• _WORK INSTRUCTION_: Your answer should be the exact lines of the data below from the one containing "Instr-exec (DS-3.2) &" through the one containing "Due to this"; please include nothing else.

(Saved entries)
________
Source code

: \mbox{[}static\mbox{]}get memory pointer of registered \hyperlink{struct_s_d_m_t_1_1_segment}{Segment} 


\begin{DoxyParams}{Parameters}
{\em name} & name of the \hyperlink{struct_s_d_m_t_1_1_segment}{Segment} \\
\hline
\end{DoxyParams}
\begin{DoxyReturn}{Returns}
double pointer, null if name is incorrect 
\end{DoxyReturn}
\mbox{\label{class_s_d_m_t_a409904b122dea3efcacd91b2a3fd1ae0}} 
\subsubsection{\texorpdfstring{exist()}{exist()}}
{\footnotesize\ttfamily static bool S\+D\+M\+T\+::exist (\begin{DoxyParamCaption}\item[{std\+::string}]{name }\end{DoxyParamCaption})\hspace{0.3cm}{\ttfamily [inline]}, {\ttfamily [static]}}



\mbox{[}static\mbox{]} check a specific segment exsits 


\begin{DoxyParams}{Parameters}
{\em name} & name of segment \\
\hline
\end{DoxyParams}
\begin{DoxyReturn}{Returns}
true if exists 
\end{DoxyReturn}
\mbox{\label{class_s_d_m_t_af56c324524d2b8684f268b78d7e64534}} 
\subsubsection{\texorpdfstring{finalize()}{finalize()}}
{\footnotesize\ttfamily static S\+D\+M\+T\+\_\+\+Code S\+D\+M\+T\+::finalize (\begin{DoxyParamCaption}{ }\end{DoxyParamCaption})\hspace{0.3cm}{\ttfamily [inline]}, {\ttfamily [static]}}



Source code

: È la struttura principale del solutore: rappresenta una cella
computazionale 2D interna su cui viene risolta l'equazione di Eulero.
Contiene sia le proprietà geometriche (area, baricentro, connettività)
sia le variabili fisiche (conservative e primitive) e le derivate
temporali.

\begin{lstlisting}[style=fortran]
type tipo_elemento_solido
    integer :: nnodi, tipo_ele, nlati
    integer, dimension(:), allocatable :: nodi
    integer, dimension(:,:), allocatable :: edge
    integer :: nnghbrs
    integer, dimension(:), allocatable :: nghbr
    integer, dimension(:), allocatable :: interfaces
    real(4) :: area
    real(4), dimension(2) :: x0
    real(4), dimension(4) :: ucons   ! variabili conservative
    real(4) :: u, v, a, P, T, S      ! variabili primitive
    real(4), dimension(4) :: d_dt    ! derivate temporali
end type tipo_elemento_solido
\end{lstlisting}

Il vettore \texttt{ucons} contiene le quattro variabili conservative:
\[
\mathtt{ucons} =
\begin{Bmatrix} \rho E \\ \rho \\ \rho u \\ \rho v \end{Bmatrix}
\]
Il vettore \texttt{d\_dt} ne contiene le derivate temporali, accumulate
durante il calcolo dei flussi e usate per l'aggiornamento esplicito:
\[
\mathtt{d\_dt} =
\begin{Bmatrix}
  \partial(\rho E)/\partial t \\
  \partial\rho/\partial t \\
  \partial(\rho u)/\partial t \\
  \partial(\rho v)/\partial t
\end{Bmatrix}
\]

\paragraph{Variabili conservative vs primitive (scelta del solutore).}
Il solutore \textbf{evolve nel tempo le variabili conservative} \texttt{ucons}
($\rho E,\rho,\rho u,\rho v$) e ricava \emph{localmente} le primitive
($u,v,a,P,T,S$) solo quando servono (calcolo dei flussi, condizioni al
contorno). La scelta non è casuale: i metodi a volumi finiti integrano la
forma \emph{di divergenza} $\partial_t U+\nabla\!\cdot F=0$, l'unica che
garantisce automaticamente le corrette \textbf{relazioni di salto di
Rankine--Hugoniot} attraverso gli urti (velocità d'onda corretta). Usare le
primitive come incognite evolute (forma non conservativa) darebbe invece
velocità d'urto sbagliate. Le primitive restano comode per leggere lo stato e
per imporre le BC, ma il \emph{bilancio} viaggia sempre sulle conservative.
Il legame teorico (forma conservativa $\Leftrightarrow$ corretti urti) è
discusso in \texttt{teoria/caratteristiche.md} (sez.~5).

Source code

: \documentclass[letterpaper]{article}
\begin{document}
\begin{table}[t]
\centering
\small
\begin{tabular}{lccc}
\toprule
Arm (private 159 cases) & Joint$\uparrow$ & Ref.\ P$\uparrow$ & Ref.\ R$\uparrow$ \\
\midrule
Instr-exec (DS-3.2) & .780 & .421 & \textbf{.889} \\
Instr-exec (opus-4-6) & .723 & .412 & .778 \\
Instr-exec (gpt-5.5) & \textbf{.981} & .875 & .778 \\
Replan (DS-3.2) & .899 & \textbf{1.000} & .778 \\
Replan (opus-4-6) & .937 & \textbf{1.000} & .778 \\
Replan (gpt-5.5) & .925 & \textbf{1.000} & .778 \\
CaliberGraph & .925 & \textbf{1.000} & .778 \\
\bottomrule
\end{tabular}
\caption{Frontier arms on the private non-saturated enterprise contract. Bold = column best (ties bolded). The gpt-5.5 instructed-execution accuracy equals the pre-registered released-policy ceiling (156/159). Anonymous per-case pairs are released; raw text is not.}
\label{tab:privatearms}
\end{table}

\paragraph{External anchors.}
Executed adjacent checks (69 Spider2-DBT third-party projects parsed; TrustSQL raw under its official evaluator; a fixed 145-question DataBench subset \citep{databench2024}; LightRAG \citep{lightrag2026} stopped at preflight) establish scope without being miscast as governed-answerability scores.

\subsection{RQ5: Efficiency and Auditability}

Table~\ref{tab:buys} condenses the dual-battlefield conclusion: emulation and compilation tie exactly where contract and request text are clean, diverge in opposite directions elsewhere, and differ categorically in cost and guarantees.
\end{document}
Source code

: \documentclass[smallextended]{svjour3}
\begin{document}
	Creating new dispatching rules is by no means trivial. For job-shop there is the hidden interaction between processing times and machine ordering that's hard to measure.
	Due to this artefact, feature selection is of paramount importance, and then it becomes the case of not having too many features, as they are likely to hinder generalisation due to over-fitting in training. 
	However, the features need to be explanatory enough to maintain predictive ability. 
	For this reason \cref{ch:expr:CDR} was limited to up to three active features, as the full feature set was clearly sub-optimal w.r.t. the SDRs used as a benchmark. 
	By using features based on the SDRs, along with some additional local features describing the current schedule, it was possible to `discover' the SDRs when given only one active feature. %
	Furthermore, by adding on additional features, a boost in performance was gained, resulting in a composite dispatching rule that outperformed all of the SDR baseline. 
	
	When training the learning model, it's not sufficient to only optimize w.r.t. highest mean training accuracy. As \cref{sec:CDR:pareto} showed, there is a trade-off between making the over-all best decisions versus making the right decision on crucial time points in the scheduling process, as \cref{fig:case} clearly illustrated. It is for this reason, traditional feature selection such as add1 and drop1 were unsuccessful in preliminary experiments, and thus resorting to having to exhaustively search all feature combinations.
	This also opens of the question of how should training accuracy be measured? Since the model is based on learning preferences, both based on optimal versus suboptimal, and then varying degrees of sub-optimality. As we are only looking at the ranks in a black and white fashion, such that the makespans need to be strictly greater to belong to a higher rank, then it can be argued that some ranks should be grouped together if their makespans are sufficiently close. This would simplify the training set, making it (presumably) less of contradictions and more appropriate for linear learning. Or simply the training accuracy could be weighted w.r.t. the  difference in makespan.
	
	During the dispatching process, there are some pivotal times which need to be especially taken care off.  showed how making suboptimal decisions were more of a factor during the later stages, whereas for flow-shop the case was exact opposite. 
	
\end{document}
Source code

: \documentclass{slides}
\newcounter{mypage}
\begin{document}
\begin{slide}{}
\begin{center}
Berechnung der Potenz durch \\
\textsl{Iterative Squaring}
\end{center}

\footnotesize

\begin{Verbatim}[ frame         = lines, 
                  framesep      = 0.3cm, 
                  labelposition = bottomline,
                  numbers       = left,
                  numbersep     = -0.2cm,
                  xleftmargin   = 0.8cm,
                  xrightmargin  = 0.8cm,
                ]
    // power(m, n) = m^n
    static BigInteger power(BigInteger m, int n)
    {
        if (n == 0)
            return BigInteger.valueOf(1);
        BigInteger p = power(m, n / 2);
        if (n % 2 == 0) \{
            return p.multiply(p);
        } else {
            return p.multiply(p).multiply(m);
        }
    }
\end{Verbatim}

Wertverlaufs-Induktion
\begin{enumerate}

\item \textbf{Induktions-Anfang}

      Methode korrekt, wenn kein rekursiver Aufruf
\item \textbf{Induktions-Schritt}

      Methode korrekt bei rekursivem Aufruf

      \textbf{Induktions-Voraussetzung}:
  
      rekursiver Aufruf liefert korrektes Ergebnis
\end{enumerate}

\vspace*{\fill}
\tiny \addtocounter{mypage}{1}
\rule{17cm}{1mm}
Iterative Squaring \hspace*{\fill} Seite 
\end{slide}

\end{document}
________
• _OUTPUT BELOW_:
Instr-exec (DS-3.2) & .780 & .421 & \textbf{.889} \\
Instr-exec (opus-4-6) & .723 & .412 & .778 \\
Instr-exec (gpt-5.5) & \textbf{.981} & .875 & .778 \\
Replan (DS-3.2) & .899 & \textbf{1.000} & .778 \\
Replan (opus-4-6) & .937 & \textbf{1.000} & .778 \\
Replan (gpt-5.5) & .925 & \textbf{1.000} & .778 \\
CaliberGraph & .925 & \textbf{1.000} & .778 \\
\bottomrule
\end{tabular}
\caption{Frontier arms on the private non-saturated enterprise contract. Bold = column best (ties bolded). The gpt-5.5 instructed-execution accuracy equals the pre-registered released-policy ceiling (156/159). Anonymous per-case pairs are released; raw text is not.}
\label{tab:privatearms}
\end{table}

\paragraph{External anchors.}
Executed adjacent checks (69 Spider2-DBT third-party projects parsed; TrustSQL raw under its official evaluator; a fixed 145-question DataBench subset \citep{databench2024}; LightRAG \citep{lightrag2026} stopped at preflight) establish scope without being miscast as governed-answerability scores.

\subsection{RQ5: Efficiency and Auditability}

Table~\ref{tab:buys} condenses the dual-battlefield conclusion: emulation and compilation tie exactly where contract and request text are clean, diverge in opposite directions elsewhere, and differ categorically in cost and guarantees.
\end{document}
Source code

: \documentclass[smallextended]{svjour3}
\begin{document}
	Creating new dispatching rules is by no means trivial. For job-shop there is the hidden interaction between processing times and machine ordering that's hard to measure.
	Due to this artefact, feature selection is of paramount importance, and then it becomes the case of not having too many features, as they are likely to hinder generalisation due to over-fitting in training. 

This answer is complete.